Does the idea of creating recipes make you break out in a cold sweat? Or do you agree that it's just the culmination of a lot of practice?
Pearl barley, rainbow chard and ricotta risotto (serves 2 generously):
160g pearl barley
Olive oil
1 onion, very finely chopped
3 cloves garlic, very finely chopped
Butter
About 1-1.5 litre chicken stock (if you run out before the barley is cooked just use boiling water)
A bunch of rainbow chard (about 8 stalks and leaves)
1 tsp freshly grated nutmeg
Juice of half a lemon
A few sprigs lemon thyme
Salt and pepper
Parmesan, to serve
About 150g ricotta (homemade is obviously best!)

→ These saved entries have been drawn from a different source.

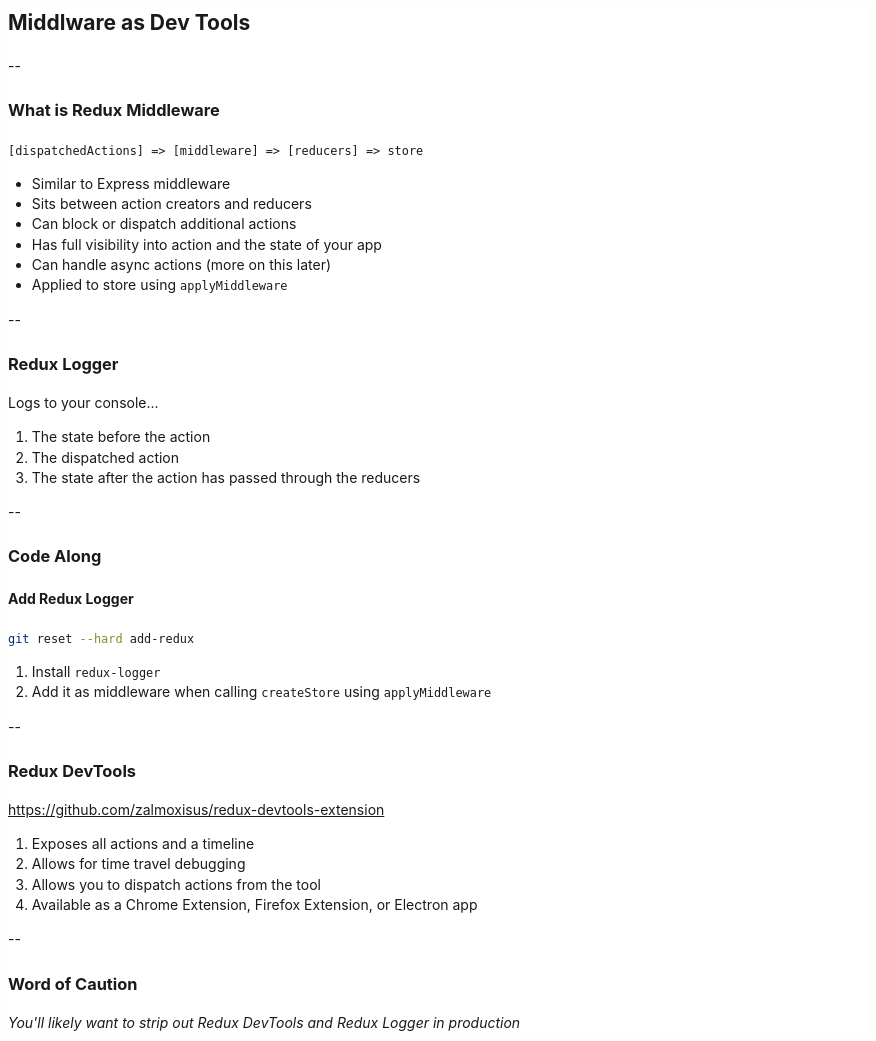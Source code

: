 
## Middlware as Dev Tools

--

### What is Redux Middleware
```
[dispatchedActions] => [middleware] => [reducers] => store
```

* Similar to Express middleware
* Sits between action creators and reducers
* Can block or dispatch additional actions
* Has full visibility into action and the state of your app
* Can handle async actions (more on this later)
* Applied to store using `applyMiddleware`

--

### Redux Logger

Logs to your console...

1. The state before the action
2. The dispatched action
3. The state after the action has passed through the reducers

--

### Code Along
#### Add Redux Logger
```bash
git reset --hard add-redux
```

1. Install `redux-logger`
2. Add it as middleware when calling `createStore` using `applyMiddleware`

--

### Redux DevTools

https://github.com/zalmoxisus/redux-devtools-extension

1. Exposes all actions and a timeline
2. Allows for time travel debugging
3. Allows you to dispatch actions from the tool
4. Available as a Chrome Extension, Firefox Extension, or Electron app

--

### Word of Caution

*You'll likely want to strip out Redux DevTools and Redux Logger in production*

First, put the stock in a lidded saucepan and bring to a simmer. Keep hot on a low heat. Slice the chard stalks into 1-inch lengths and place in the hot stock. Simmer until the stalks are tender to the point of a knife, then set aside and keep warm.
Heat a little olive oil in a heavy-based non-stick pan and fry the onions and garlic until soft and translucent. Add a knob of butter and leave it to melt, then add the barley. Stir it around to coat it in the butter for a couple of minutes.
Add a few ladlefuls of stock - it should hiss and bubble when it hits the pan. Put the pan on a medium heat and stir the barley, waiting until it has absorbed all the stock before adding another ladleful. Repeat this process for about 40-60 minutes until the barley is mostly tender but still has a little bite.
Just before the barley is ready, when there's still some liquid in the pan, roughly shred the chard leaves and stir them into the barley to soften and wilt in the heat. Grate in the nutmeg, juice in the lemon and strip the leaves from the thyme and add them too. Season to taste.
Pour the barley into serving bowls and top with the cooked chard stalks. Grate over a little parmesan, and crumble over the ricotta.